Ace in the Hole is clearly not a glowing endorsement of journalism, but it’s so goddamn good that it doesn’t matter. Besides, the film clearly is sympathetic towards Douglas’ rule-breaking journalist. If only he had standards, none of this would’ve happened.

All the President’s Men

The best journalism film ever made, director Alan J. Pakula and screenwriter William Goldman turn Carl Bernstein and Bob Woodward’s real-life investigation into the Watergate burglary leading all the way up to President Richard Nixon into a slow-burn thriller, full of dark, inky shadows courtesy of cinematographer Gordon Willis.

All the President’s Men is filled with moments that seem almost quaint now – the various journalists in the film seem utterly shocked that members of the president’s administrations would be so blatantly corrupt; and when it comes time to dig into a story, they have to comb through phone books for names. The events of All the President’s Man would play out entirely differently had they happened in a modern age – something we’re learning in real-time.
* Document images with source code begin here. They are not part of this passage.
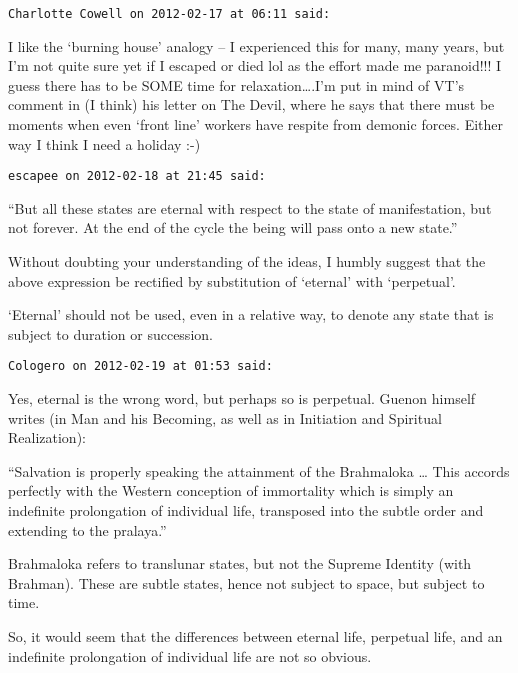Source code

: \begin{footnotesize}\begin{sffamily}

\texttt{Charlotte Cowell on 2012-02-17 at 06:11 said: }

I like the `burning house' analogy – I experienced this for many, many years, but I'm not quite sure yet if I escaped or died lol as the effort made me paranoid!!! I guess there has to be SOME time for relaxation….I'm put in mind of VT's comment in (I think) his letter on The Devil, where he says that there must be moments when even `front line' workers have respite from demonic forces. Either way I think I need a holiday :-)


\hfill

\texttt{escapee on 2012-02-18 at 21:45 said: }

“But all these states are eternal with respect to the state of manifestation, but not forever. At the end of the cycle the being will pass onto a new state.”

Without doubting your understanding of the ideas, I humbly suggest that the above expression be rectified by substitution of `eternal' with `perpetual'. 

`Eternal' should not be used, even in a relative way, to denote any state that is subject to duration or succession.


\hfill

\texttt{Cologero on 2012-02-19 at 01:53 said: }

Yes, eternal is the wrong word, but perhaps so is perpetual. Guenon himself writes (in Man and his Becoming, as well as in Initiation and Spiritual Realization):

“Salvation is properly speaking the attainment of the Brahmaloka … This accords perfectly with the Western conception of immortality which is simply an indefinite prolongation of individual life, transposed into the subtle order and extending to the pralaya.”

Brahmaloka refers to translunar states, but not the Supreme Identity (with Brahman). These are subtle states, hence not subject to space, but subject to time.

So, it would seem that the differences between eternal life, perpetual life, and an indefinite prolongation of individual life are not so obvious.

\hfill
\end{sffamily}\end{footnotesize}
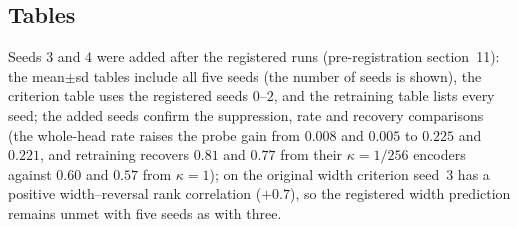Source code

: \subsection{Tables}
Seeds $3$ and $4$ were added after the registered runs (pre-registration section~11):
the mean$\pm$sd tables include all five seeds (the number of seeds is shown), the criterion
table uses the registered seeds $0$--$2$, and the retraining table lists every seed; the added
seeds confirm the suppression, rate and recovery comparisons (the whole-head rate raises the probe
gain from $0.008$ and $0.005$ to $0.225$ and $0.221$, and retraining recovers $0.81$ and $0.77$
from their $\kappa=1/256$ encoders against $0.60$ and $0.57$ from $\kappa=1$); on the original
width criterion seed~$3$ has a positive width--reversal rank correlation ($+0.7$), so the
registered width prediction remains unmet with five seeds as with three.
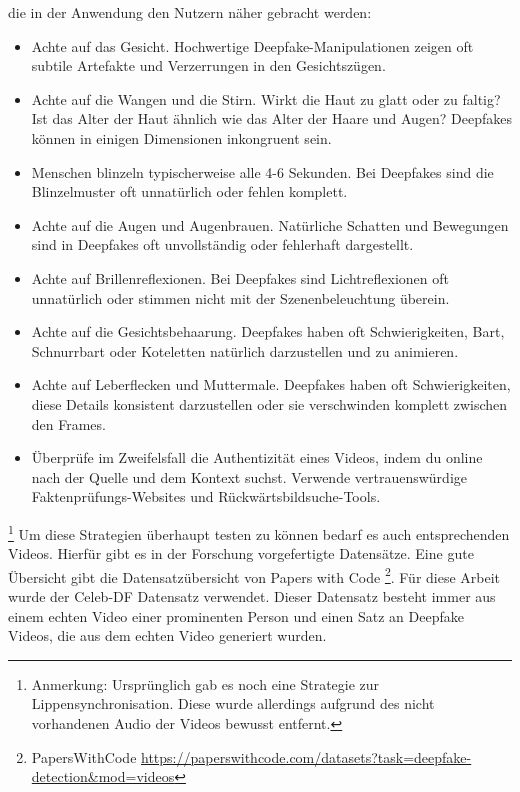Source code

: die in der Anwendung den Nutzern näher gebracht werden:
\begin{itemize}
    \item Achte auf das Gesicht. Hochwertige Deepfake-Manipulationen zeigen oft subtile Artefakte und Verzerrungen in den Gesichtszügen.
    \item Achte auf die Wangen und die Stirn. Wirkt die Haut zu glatt oder zu faltig? 
        Ist das Alter der Haut ähnlich wie das Alter der Haare und Augen? Deepfakes können in einigen Dimensionen inkongruent sein.
    \item Menschen blinzeln typischerweise alle 4-6 Sekunden. Bei Deepfakes sind die Blinzelmuster oft unnatürlich oder fehlen komplett.
    \item Achte auf die Augen und Augenbrauen. Natürliche Schatten und Bewegungen sind in Deepfakes oft unvollständig oder fehlerhaft dargestellt.
    \item Achte auf Brillenreflexionen. Bei Deepfakes sind Lichtreflexionen oft unnatürlich oder stimmen nicht mit der Szenenbeleuchtung überein.
    \item Achte auf die Gesichtsbehaarung. Deepfakes haben oft Schwierigkeiten, Bart, Schnurrbart oder Koteletten natürlich darzustellen und zu animieren.
    \item Achte auf Leberflecken und Muttermale. Deepfakes haben oft Schwierigkeiten, diese Details konsistent darzustellen oder sie verschwinden komplett zwischen den Frames.
    \item Überprüfe im Zweifelsfall die Authentizität eines Videos, 
        indem du online nach der Quelle und dem Kontext suchst. Verwende vertrauenswürdige Faktenprüfungs-Websites und Rückwärtsbildsuche-Tools.
\end{itemize}
\footnote{Anmerkung: Ursprünglich gab es noch eine Strategie zur Lippensynchronisation. 
Diese wurde allerdings aufgrund des nicht vorhandenen Audio der Videos bewusst entfernt.}
Um diese Strategien überhaupt testen zu können bedarf es auch entsprechenden Videos. 
Hierfür gibt es in der Forschung vorgefertigte Datensätze. 
Eine gute Übersicht gibt die Datensatzübersicht von Papers with Code \footnote{
    PapersWithCode
    \url{https://paperswithcode.com/datasets?task=deepfake-detection&mod=videos}
}. 
Für diese Arbeit wurde der Celeb-DF Datensatz \cite{yuezunliCelebDFLargescaleChallenging2020} verwendet. 
Dieser Datensatz besteht immer aus einem echten Video einer prominenten Person und einen Satz an Deepfake Videos, die aus dem echten Video generiert wurden.

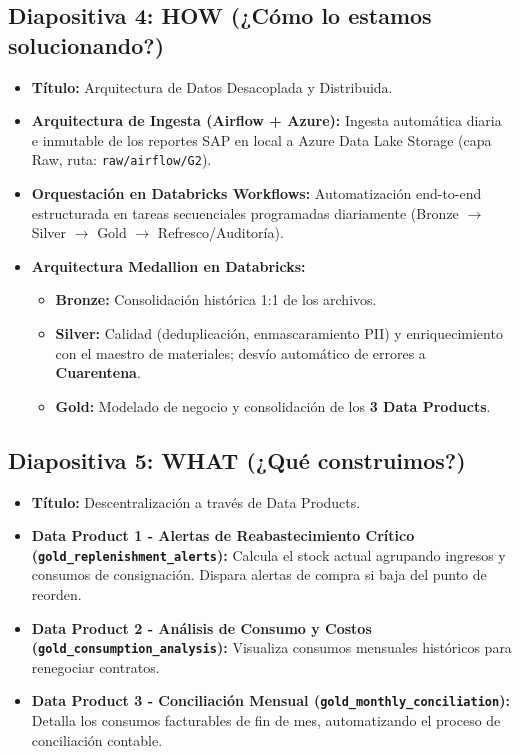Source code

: \documentclass[11pt,a4paper]{article}
\begin{document}
\subsection{Diapositiva 4: HOW (¿Cómo lo estamos solucionando?)}
\begin{itemize}[label=$\bullet$]
    \item \textbf{Título:} Arquitectura de Datos Desacoplada y Distribuida.
    \item \textbf{Arquitectura de Ingesta (Airflow + Azure):} Ingesta automática diaria e inmutable de los reportes SAP en local a Azure Data Lake Storage (capa Raw, ruta: \texttt{raw/airflow/G2}).
    \item \textbf{Orquestación en Databricks Workflows:} Automatización end-to-end estructurada en tareas secuenciales programadas diariamente (Bronze $\rightarrow$ Silver $\rightarrow$ Gold $\rightarrow$ Refresco/Auditoría).
    \item \textbf{Arquitectura Medallion en Databricks:}
    \begin{itemize}[label=--]
        \item \textbf{Bronze:} Consolidación histórica 1:1 de los archivos.
        \item \textbf{Silver:} Calidad (deduplicación, enmascaramiento PII) y enriquecimiento con el maestro de materiales; desvío automático de errores a \textbf{Cuarentena}.
        \item \textbf{Gold:} Modelado de negocio y consolidación de los \textbf{3 Data Products}.
    \end{itemize}
\end{itemize}

\subsection{Diapositiva 5: WHAT (¿Qué construimos?)}
\begin{itemize}[label=$\bullet$]
    \item \textbf{Título:} Descentralización a través de Data Products.
    \item \textbf{Data Product 1 - Alertas de Reabastecimiento Crítico (\texttt{gold\_replenishment\_alerts}):} Calcula el stock actual agrupando ingresos y consumos de consignación. Dispara alertas de compra si baja del punto de reorden.
    \item \textbf{Data Product 2 - Análisis de Consumo y Costos (\texttt{gold\_consumption\_analysis}):} Visualiza consumos mensuales históricos para renegociar contratos.
    \item \textbf{Data Product 3 - Conciliación Mensual (\texttt{gold\_monthly\_conciliation}):} Detalla los consumos facturables de fin de mes, automatizando el proceso de conciliación contable.
\end{itemize}
\end{document}
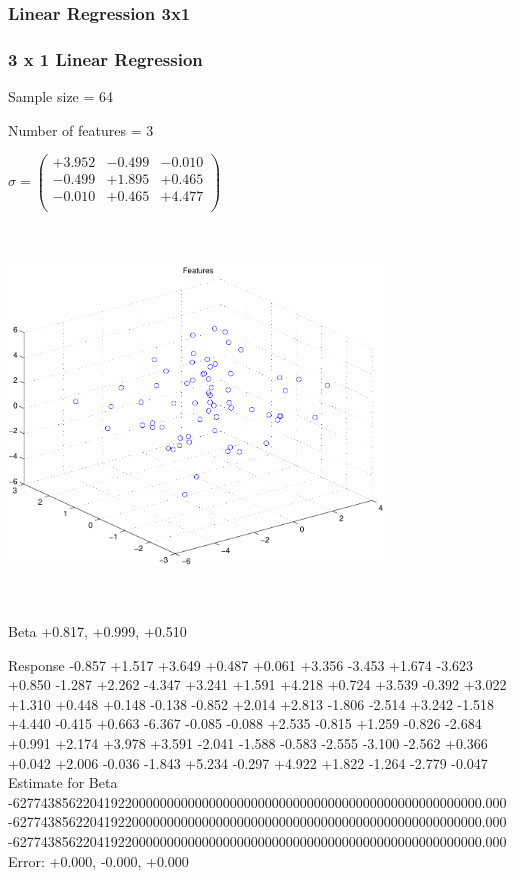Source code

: \documentclass[9pt]{article}
\theoremstyle{plain}
\theoremstyle{definition}
\theoremstyle{remark}
\numberwithin{equation}{section}
\begin{document}
\subsubsection{Linear Regression 3x1}
\subsubsection{3 x 1 Linear Regression}
Sample size = 64

Number of features = 3

$\sigma = \left(
\begin{array}{
ccc}
+3.952 & -0.499 & -0.010 \\
-0.499 & +1.895 & +0.465 \\
-0.010 & +0.465 & +4.477 \\
\end{array}
\right)$ \newline 

\includegraphics[width=10.0cm,height=10.0cm]{regression_features.pdf}

Beta
+0.817, +0.999, +0.510

Response
-0.857
+1.517
+3.649
+0.487
+0.061
+3.356
-3.453
+1.674
-3.623
+0.850
-1.287
+2.262
-4.347
+3.241
+1.591
+4.218
+0.724
+3.539
-0.392
+3.022
+1.310
+0.448
+0.148
-0.138
-0.852
+2.014
+2.813
-1.806
-2.514
+3.242
-1.518
+4.440
-0.415
+0.663
-6.367
-0.085
-0.088
+2.535
-0.815
+1.259
-0.826
-2.684
+0.991
+2.174
+3.978
+3.591
-2.041
-1.588
-0.583
-2.555
-3.100
-2.562
+0.366
+0.042
+2.006
-0.036
-1.843
+5.234
-0.297
+4.922
+1.822
-1.264
-2.779
-0.047
Estimate for Beta
-6277438562204192200000000000000000000000000000000000000000000000000.000
-6277438562204192200000000000000000000000000000000000000000000000000.000
-6277438562204192200000000000000000000000000000000000000000000000000.000
Error:
+0.000, -0.000, +0.000
\end{document}
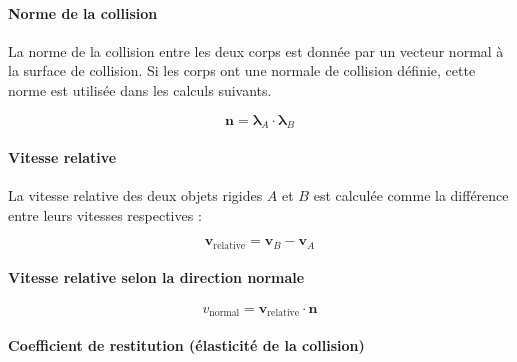     \paragraph{Norme de la collision}
    La norme de la collision entre les deux corps est donnée par un vecteur
    normal à la surface de collision. Si les corps ont une normale de
    collision définie, cette norme est utilisée dans les calculs suivants.


    \begin{equation}
    \mathbf{n} = \mathbf{\lambda}_A \cdot \mathbf{\lambda}_B
    \end{equation}

    \paragraph{Vitesse relative}
    La vitesse relative des deux objets rigides \( A \) et \( B \) est calculée
    comme la différence entre leurs vitesses respectives :


    \begin{equation}
    \mathbf{v}_{\text{relative}} = \mathbf{v}_B - \mathbf{v}_A
    \end{equation}

    \paragraph{Vitesse relative selon la direction normale}

    \begin{equation}
    v_{\text{normal}} = \mathbf{v}_{\text{relative}} \cdot \mathbf{n}
    \end{equation}

    \paragraph{Coefficient de restitution (élasticité de la collision)}

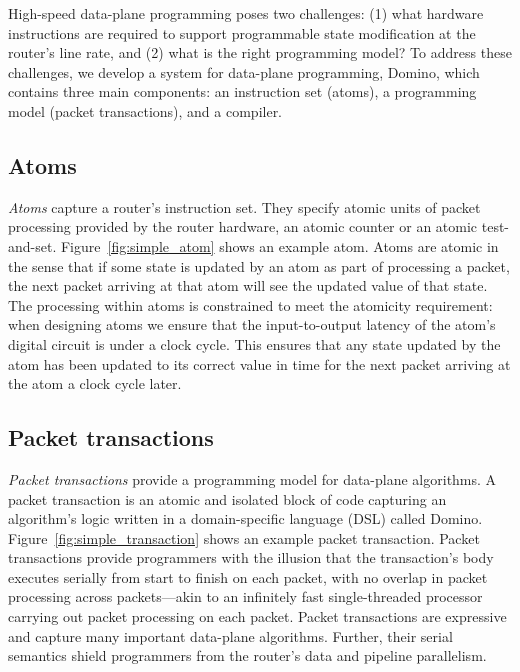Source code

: High-speed data-plane programming poses two challenges: (1) what hardware
instructions are required to support programmable state modification at the
router's line rate, and (2) what is the right programming model? To address
these challenges, we develop a system for data-plane programming, Domino, which
contains three main components: an instruction set (atoms), a programming model
(packet transactions), and a compiler.

\subsection{Atoms} \textit{Atoms} capture a router's instruction set. They
specify atomic units of packet processing provided by the router hardware, \eg
an atomic counter or an atomic test-and-set. Figure~\ref{fig:simple_atom} shows
an example atom. Atoms are atomic in the sense that if some state is updated by
an atom as part of processing a packet, the next packet arriving at that atom
will see the updated value of that state. The processing within atoms is
constrained to meet the atomicity requirement: when designing atoms we ensure
that the input-to-output latency of the atom's digital circuit is under a clock
cycle. This ensures that any state updated by the atom has been updated to its
correct value in time for the next packet arriving at the atom a clock cycle
later.

\subsection{Packet transactions} \textit{Packet transactions} provide a programming
model for data-plane algorithms. A packet transaction is an atomic and isolated
block of code capturing an algorithm's logic written in a domain-specific
language (DSL) called Domino. Figure~\ref{fig:simple_transaction} shows an
example packet transaction.  Packet transactions provide programmers with the
illusion that the transaction's body executes serially from start to finish on
each packet, with no overlap in packet processing across packets---akin to an
infinitely fast single-threaded processor carrying out packet processing on
each packet. Packet transactions are expressive and capture many important
data-plane algorithms.  Further, their serial semantics shield programmers from
the router's data and pipeline parallelism.

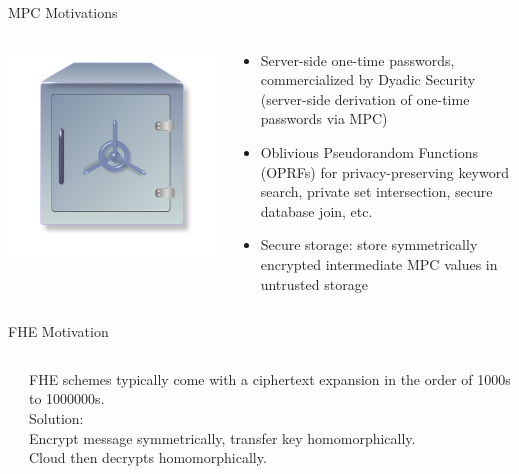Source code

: \documentclass[10pt,compress]{beamer}
\begin{document}
\begin{frame}{MPC Motivations}
\begin{columns}[T]
\begin{column}{0.23\textwidth}
  \includegraphics[scale=0.1]{figures/vault.png}
\end{column}
\begin{column}{0.77\textwidth}
  \begin{itemize}
  \item \alert{Server-side one-time passwords}, commercialized by Dyadic Security (server-side derivation of one-time passwords via MPC)
  \item Oblivious Pseudorandom Functions (OPRFs) for \alert{privacy-preserving keyword search}, \alert{private set intersection}, \alert{secure database join}, etc.
  \item \alert{Secure storage}: store symmetrically encrypted intermediate MPC values in untrusted storage
  \end{itemize}
\end{column}
\end{columns}
\end{frame}

\begin{frame}{FHE Motivation}
\begin{columns}
\begin{column}{.4\textwidth}

\end{column}
\begin{column}{.6\textwidth}
FHE schemes typically come with a ciphertext expansion in the order of \alert{1000s} to
\alert{1000000s}. \\[1cm]

\alert{Solution}:\\
\alert{Encrypt message symmetrically}, transfer key homomorphically.\\
Cloud then decrypts homomorphically.
\end{column}
\end{columns}
\end{frame}
\end{document}
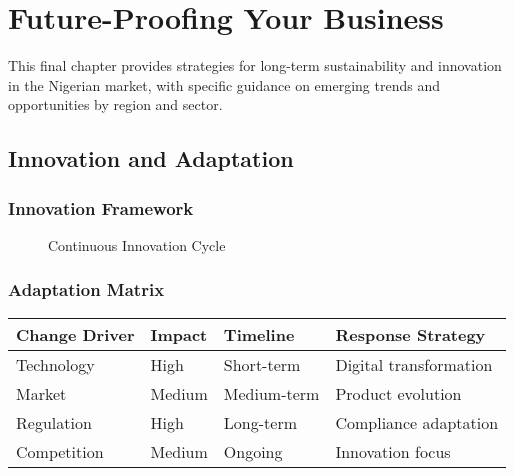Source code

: 
\chapter{Future-Proofing Your Business}

\begin{importantbox}
This final chapter provides strategies for long-term sustainability and innovation in the Nigerian market, with specific guidance on emerging trends and opportunities by region and sector.
\end{importantbox}

\FloatBarrier
\section{Innovation and Adaptation}

\subsection{Innovation Framework}
\begin{figure}[htbp]
    \centering
    \caption{Continuous Innovation Cycle}
    \label{fig:innovation-cycle}
\end{figure}

\subsection{Adaptation Matrix}
\begin{center}
\begin{tabularx}{\textwidth}{>{\raggedright\arraybackslash}X >{\centering\arraybackslash}X >{\centering\arraybackslash}X >{\raggedright\arraybackslash}X}
    \toprule
    \textbf{Change Driver} & \textbf{Impact} & \textbf{Timeline} & \textbf{Response Strategy} \\
    \midrule
    Technology & High & Short-term & Digital transformation \\
    Market & Medium & Medium-term & Product evolution \\
    Regulation & High & Long-term & Compliance adaptation \\
    Competition & Medium & Ongoing & Innovation focus \\
    \bottomrule
\end{tabularx}
\end{center}

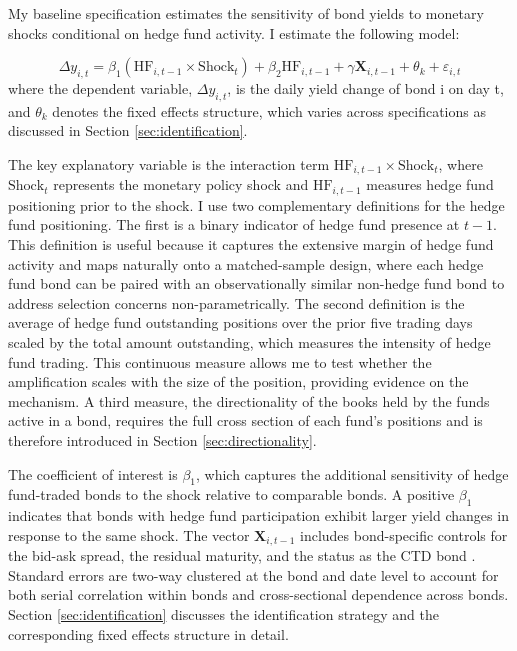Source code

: \documentclass[english, 11pt, oneside]{article}
\begin{document}
My baseline specification estimates the sensitivity of bond yields to monetary shocks conditional on hedge fund activity. I estimate the following model:

\begin{equation}
\Delta y_{i,t} = \beta_1 (\text{HF}_{i,t-1} \times \text{Shock}_{t}) + \beta_2 \text{HF}_{i,t-1} + \gamma \mathbf{X}_{i,t-1} + \theta_{k} + \varepsilon_{i,t}
\end{equation}
\noindent where the dependent variable, $\Delta y_{i,t}$, is the daily yield change of bond i on day t, and $\theta_{k}$ denotes the fixed effects structure, which varies across specifications as discussed in Section \ref{sec:identification}.

The key explanatory variable is the interaction term $\text{HF}_{i,t-1} \times \text{Shock}_{t}$, where $\text{Shock}_{t}$ represents the monetary policy shock and $\text{HF}_{i,t-1}$ measures hedge fund positioning prior to the shock. I use two complementary definitions for the hedge fund positioning. The first is a binary indicator of hedge fund presence at $t{-}1$. This definition is useful because it captures the extensive margin of hedge fund activity and maps naturally onto a matched-sample design, where each hedge fund bond can be paired with an observationally similar non-hedge fund bond to address selection concerns non-parametrically. The second definition is the average of hedge fund outstanding positions over the prior five trading days scaled by the total amount outstanding, which measures the intensity of hedge fund trading. This continuous measure allows me to test whether the amplification scales with the size of the position, providing evidence on the mechanism. A third measure, the directionality of the books held by the funds active in a bond, requires the full cross section of each fund's positions and is therefore introduced in Section \ref{sec:directionality}.

The coefficient of interest is $\beta_1$, which captures the additional sensitivity of hedge fund-traded bonds to the shock relative to comparable bonds. A positive $\beta_1$ indicates that bonds with hedge fund participation exhibit larger yield changes in response to the same shock. The vector $\mathbf{X}_{i,t-1}$ includes bond-specific controls for the bid-ask spread, the residual maturity, and the status as the CTD bond \citep{pelizzon2025}. Standard errors are two-way clustered at the bond and date level to account for both serial correlation within bonds and cross-sectional dependence across bonds. Section \ref{sec:identification} discusses the identification strategy and the corresponding fixed effects structure in detail.
\end{document}
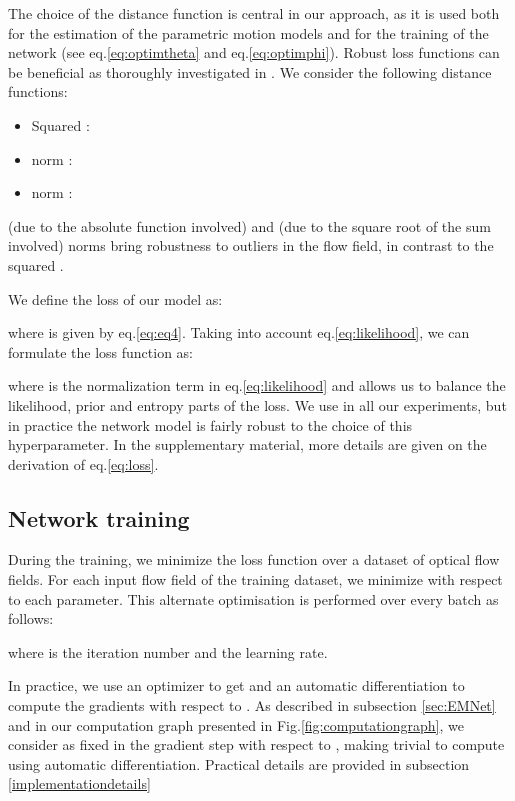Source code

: \documentclass[10pt,twocolumn,letterpaper]{article}
\begin{document}
The choice of the distance function  is central in our approach, as it is used both for the estimation of the parametric motion models and for the training of the network (see eq.\eqref{eq:optimtheta} and eq.\eqref{eq:optimphi}). Robust loss functions can be beneficial as thoroughly investigated in \cite{barron2019}. We consider the following distance functions: 
\begin{itemize}
\item Squared  : 
\item   norm : 
\item   norm : 
\end{itemize}
 (due to the absolute function involved) and  (due to the square root of the sum involved) norms bring robustness to outliers in the flow field, in contrast to the squared .


We define the loss of our model as:

where  is given by eq.\eqref{eq:eq4}. Taking into account eq.\eqref{eq:likelihood}, we can formulate the loss function as: 

where {\color{black}  is the normalization term in eq.\eqref{eq:likelihood} and}  allows us to balance the likelihood, prior and entropy parts of the loss.
We use  in all our experiments, but in practice the network model is fairly robust to the choice of this hyperparameter. {\color{black}In the supplementary material, more details are given on the derivation of eq.\eqref{eq:loss}.} 

\subsection{Network training}
\label{training}

During the training, we minimize the loss function  over a dataset of optical flow fields. For each input flow field  of the training dataset, we minimize  with respect to each parameter. This alternate optimisation is performed over every batch  as follows: 


where  is the iteration number and  the learning rate. 


In practice, we use an optimizer to get  and an automatic differentiation to compute the gradients with respect to . As described in subsection \ref{sec:EMNet} and in our computation graph presented in Fig.\ref{fig:computationgraph}, we consider  as fixed in the gradient step with respect to , making  trivial to compute using automatic differentiation. Practical details are provided in subsection \ref{implementationdetails} 
\end{document}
All the President’s Men takes on the appearance of a great mystery, with Robert Redford and Dustin Hoffman’s Woodward and Bernstein playing the parts of detectives. But the film is also a damn fine newspaper movie, where the pounding typewriter keys sound like gunshots, and someone is always pecking away in the background, cigarette burning. In the end, All the President’s Men is a testament to the power of good journalism – when done right, with determination and a commitment to nailing down the truth, no matter what the costs, good journalism can bring down the most powerful person in the country.

Citizen Kane

Citizen Kane has so much going on in it that if you’re not overly familiar with the film you might even forget that the newspaper business plays an huge role in the proceedings. But Kane’s newspaper angle is not about crusading journalists; rather, it’s about the power the printed word can have – and how easy it can be to manipulate that power for ill gotten gains.

Director Orson Welles was, of course, making a thinly-veiled portrait of American newspaper magnate William Randolph Hearst, but Citizen Kane’s unsettling message of using the press for ill rather than good could easily reflect the empire of FOX tycoon Rupert Murdoch.

So powerful is Charles Foster Kane’s newspaper manipulation that he uses it to crush enemies, boost his mistress, and even start a war. “I don’t know how to run a newspaper,” Kane says “I just try everything I can think of.”